Our results provide empirical support for an inverse relationship between three primate life-history correlates and molecular rates in nuclear genomes. This supports the long-standing idea that an organism's phenotype is correlated with its substitution rate, especially generation time (GT) (3, 6, 23, 26, 3335) and body size (3638). Our finding that both EV and REV are inversely correlated with molecular rates is key to testing these hypotheses, because the mutational mechanisms behind these two hypotheses are different. The GT hypothesis assumes that most germ-line mutations occur during DNA replication (3), whereas the BS hypothesis posits that smaller species have higher mass-specific metabolic rates and therefore a higher rate of DNA damage from oxygen radicals that are a by-product of metabolic processes (36). Because large brain sizes are linked to the extended life histories of primates (20), the inverse relationship between EV and REV and molecular rates is consistent with the GT hypothesis. Basal metabolic rate (BMR) is increased in primates with large brain sizes even when controlling for body size (39), however, so the BS hypothesis would predict that larger-brained primates should have higher mutation rates, which is inconsistent with our findings. Our results may support a role of body size in molecular rates, but only if the mechanism behind the mutation rate is not BMR-related. An alternative body-size hypothesis is that rates are related to selection for higher-fidelity DNA replication in large-bodied organisms because they have larger numbers of cells to maintain (19). Our results also support the intriguing idea that mutation rates are not primarily a by-product of other processes but are rather part of an overall life-history strategy (19, 40), a hypothesis that deserves further consideration.

Regardless of the mechanism, we clearly show that early primates had low BS, EV, and REV and, by inference, also had fast molecular rates.
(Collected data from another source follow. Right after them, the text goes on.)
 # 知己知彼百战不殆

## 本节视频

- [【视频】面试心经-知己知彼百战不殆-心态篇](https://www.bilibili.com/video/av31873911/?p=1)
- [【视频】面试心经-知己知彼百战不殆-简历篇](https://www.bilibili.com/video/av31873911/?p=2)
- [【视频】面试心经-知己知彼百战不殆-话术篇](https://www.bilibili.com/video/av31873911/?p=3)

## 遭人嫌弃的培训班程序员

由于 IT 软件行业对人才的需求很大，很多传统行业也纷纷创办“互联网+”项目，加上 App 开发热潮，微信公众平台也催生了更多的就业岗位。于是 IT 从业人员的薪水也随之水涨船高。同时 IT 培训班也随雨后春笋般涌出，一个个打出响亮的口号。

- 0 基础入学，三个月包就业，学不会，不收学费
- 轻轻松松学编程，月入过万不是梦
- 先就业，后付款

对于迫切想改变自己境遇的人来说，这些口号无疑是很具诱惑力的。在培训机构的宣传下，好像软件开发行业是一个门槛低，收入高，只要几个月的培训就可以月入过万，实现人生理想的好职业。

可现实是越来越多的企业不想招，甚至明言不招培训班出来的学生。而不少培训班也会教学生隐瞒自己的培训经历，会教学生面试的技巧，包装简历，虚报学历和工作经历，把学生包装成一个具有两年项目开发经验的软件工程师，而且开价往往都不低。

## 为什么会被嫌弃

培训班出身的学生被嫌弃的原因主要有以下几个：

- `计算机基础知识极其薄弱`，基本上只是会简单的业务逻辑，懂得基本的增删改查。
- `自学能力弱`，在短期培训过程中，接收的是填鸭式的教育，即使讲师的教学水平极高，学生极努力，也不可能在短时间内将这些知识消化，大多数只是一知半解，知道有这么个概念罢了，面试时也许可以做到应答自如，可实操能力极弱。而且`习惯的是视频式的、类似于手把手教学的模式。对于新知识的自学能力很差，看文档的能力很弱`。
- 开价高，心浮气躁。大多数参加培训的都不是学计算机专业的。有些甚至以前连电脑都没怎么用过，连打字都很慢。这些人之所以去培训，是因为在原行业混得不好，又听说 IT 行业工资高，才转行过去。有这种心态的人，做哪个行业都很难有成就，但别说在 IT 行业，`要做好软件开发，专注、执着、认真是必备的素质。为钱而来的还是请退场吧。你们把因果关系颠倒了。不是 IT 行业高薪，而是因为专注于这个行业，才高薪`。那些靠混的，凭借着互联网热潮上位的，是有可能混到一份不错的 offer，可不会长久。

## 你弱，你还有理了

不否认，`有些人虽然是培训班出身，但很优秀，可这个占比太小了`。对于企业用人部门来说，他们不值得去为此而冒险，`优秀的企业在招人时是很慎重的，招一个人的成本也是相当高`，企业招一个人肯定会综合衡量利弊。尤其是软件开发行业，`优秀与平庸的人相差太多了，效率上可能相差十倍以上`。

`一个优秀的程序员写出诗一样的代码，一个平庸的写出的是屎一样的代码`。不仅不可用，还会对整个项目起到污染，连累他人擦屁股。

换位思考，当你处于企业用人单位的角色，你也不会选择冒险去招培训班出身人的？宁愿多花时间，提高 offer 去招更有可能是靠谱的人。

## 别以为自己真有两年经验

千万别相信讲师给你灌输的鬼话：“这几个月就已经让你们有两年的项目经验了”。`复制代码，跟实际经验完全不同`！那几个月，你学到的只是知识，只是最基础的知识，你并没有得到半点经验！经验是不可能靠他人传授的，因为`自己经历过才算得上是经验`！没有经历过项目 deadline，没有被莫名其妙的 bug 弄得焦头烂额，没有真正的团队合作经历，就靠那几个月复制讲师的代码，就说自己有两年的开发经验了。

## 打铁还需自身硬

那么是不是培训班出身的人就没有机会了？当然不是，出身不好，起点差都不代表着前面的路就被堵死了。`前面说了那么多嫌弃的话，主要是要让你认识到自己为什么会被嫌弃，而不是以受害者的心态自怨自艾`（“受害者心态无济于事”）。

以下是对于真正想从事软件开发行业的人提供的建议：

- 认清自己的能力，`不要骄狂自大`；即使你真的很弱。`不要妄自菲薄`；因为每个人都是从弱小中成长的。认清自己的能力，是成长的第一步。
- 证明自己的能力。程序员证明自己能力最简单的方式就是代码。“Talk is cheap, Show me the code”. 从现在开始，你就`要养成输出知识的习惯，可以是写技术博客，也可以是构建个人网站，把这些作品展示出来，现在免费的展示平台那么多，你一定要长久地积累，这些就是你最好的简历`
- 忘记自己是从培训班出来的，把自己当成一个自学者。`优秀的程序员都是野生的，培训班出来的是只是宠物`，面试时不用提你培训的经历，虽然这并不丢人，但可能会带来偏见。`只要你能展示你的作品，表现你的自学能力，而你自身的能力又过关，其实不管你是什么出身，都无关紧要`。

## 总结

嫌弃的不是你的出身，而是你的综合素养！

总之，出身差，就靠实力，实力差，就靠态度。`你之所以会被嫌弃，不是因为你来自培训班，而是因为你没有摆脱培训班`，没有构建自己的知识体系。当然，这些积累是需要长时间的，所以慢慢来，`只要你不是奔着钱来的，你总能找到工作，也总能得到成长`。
Furthermore, we show that rates slowed down over the course of primate evolution, strongly supporting the application of the convergent rate slowdown hypothesis (18, 19) to primates. Due to the strength of these relationships, we were able to predict the molecular rates of different primate lineages from ancestral reconstructions of BS, EV, and REV, side-stepping the numerous concerns surrounding the use of the fossil record to calibrate molecular rates (41, 42). Our corrected dates indicate that crown primates originated near the K–Pg boundary and perhaps as recently as the Paleocene. These estimates are younger than those provided by past molecular clock and modeling studies and are much closer in age to the earliest undoubted crown primate, Teilhardina asiatica (∼56 Ma) (15) and direct reading interpretations of the fossil record (43). Our findings suggest that the primate fossil record is not necessarily poorly sampled. Rather, convergent evolution of extended life histories within primates has led to artificially ancient molecular clock estimates in this group. Further work is required to assess whether a convergent rate slowdown hypothesis (18, 19) can resolve the molecular and fossil timescales of other placental mammalian clades.

Materials and Methods

Our study has three methodological steps. The first step is an analysis of BS, EV, and REV evolution across primates, including estimation of ancestral values. The second step is a test for a relationship between molecular clock rates and BS, EV, and REV. The third step links the results of the first two steps to generate corrected molecular clock rates that were applied to molecular branch lengths, thereby generating corrected molecular divergence date estimates.

Phenotypic Evolution.

Phenotypic data.

We modeled the evolution of three phenotypic traits: BS, EV, and REV (Table S2). Residuals from a phylogenetically corrected BS/EV regression were used as a measure of REV by taking the difference between the observed and the predicted EV values (28) (SI Text).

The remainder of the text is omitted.